__Exercise aim__:
Report every line below that holds the word "undead".

======== Supplied material

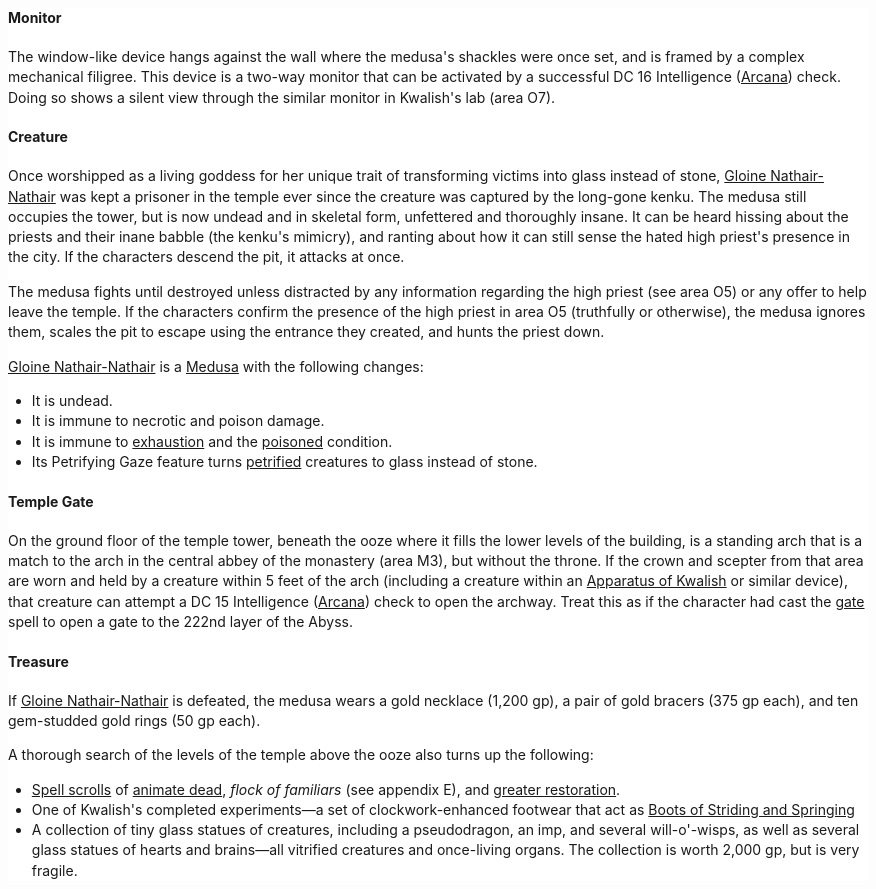 #### Monitor

The window-like device hangs against the wall where the medusa's shackles were once set, and is framed by a complex mechanical filigree. This device is a two-way monitor that can be activated by a successful DC 16 Intelligence ([Arcana](Mechanics/Rules/skills.md#Arcana)) check. Doing so shows a silent view through the similar monitor in Kwalish's lab (area O7).

#### Creature

Once worshipped as a living goddess for her unique trait of transforming victims into glass instead of stone, [Gloine Nathair-Nathair](Mechanics/bestiary/npc/gloine-nathair-nathair-llk.md) was kept a prisoner in the temple ever since the creature was captured by the long-gone kenku. The medusa still occupies the tower, but is now undead and in skeletal form, unfettered and thoroughly insane. It can be heard hissing about the priests and their inane babble (the kenku's mimicry), and ranting about how it can still sense the hated high priest's presence in the city. If the characters descend the pit, it attacks at once.

The medusa fights until destroyed unless distracted by any information regarding the high priest (see area O5) or any offer to help leave the temple. If the characters confirm the presence of the high priest in area O5 (truthfully or otherwise), the medusa ignores them, scales the pit to escape using the entrance they created, and hunts the priest down.

[Gloine Nathair-Nathair](Mechanics/bestiary/npc/gloine-nathair-nathair-llk.md) is a [Medusa](Mechanics/bestiary/monstrosity/medusa.md) with the following changes:

- It is undead.  
- It is immune to necrotic and poison damage.  
- It is immune to [exhaustion](Mechanics/Rules/conditions.md#Exhaustion) and the [poisoned](Mechanics/Rules/conditions.md#Poisoned) condition.  
- Its Petrifying Gaze feature turns [petrified](Mechanics/Rules/conditions.md#Petrified) creatures to glass instead of stone.  

#### Temple Gate

On the ground floor of the temple tower, beneath the ooze where it fills the lower levels of the building, is a standing arch that is a match to the arch in the central abbey of the monastery (area M3), but without the throne. If the crown and scepter from that area are worn and held by a creature within 5 feet of the arch (including a creature within an [Apparatus of Kwalish](Mechanics/items/apparatus-of-kwalish.md) or similar device), that creature can attempt a DC 15 Intelligence ([Arcana](Mechanics/Rules/skills.md#Arcana)) check to open the archway. Treat this as if the character had cast the [gate](Mechanics/spells/gate.md) spell to open a gate to the 222nd layer of the Abyss.

#### Treasure

If [Gloine Nathair-Nathair](Mechanics/bestiary/npc/gloine-nathair-nathair-llk.md) is defeated, the medusa wears a gold necklace (1,200 gp), a pair of gold bracers (375 gp each), and ten gem-studded gold rings (50 gp each).

A thorough search of the levels of the temple above the ooze also turns up the following:

- [Spell scrolls](Mechanics/items/spell-scroll-dmg.md) of [animate dead](Mechanics/spells/animate-dead.md), *flock of familiars* (see appendix E), and [greater restoration](Mechanics/spells/greater-restoration.md).  
- One of Kwalish's completed experiments—a set of clockwork-enhanced footwear that act as [Boots of Striding and Springing](Mechanics/items/boots-of-striding-and-springing.md)  
- A collection of tiny glass statues of creatures, including a pseudodragon, an imp, and several will-o'-wisps, as well as several glass statues of hearts and brains—all vitrified creatures and once-living organs. The collection is worth 2,000 gp, but is very fragile.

================

__Reply to the exercise__:
Once worshipped as a living goddess for her unique trait of transforming victims into glass instead of stone, [Gloine Nathair-Nathair](Mechanics/bestiary/npc/gloine-nathair-nathair-llk.md) was kept a prisoner in the temple ever since the creature was captured by the long-gone kenku. The medusa still occupies the tower, but is now undead and in skeletal form, unfettered and thoroughly insane. It can be heard hissing about the priests and their inane babble (the kenku's mimicry), and ranting about how it can still sense the hated high priest's presence in the city. If the characters descend the pit, it attacks at once.
- It is undead.  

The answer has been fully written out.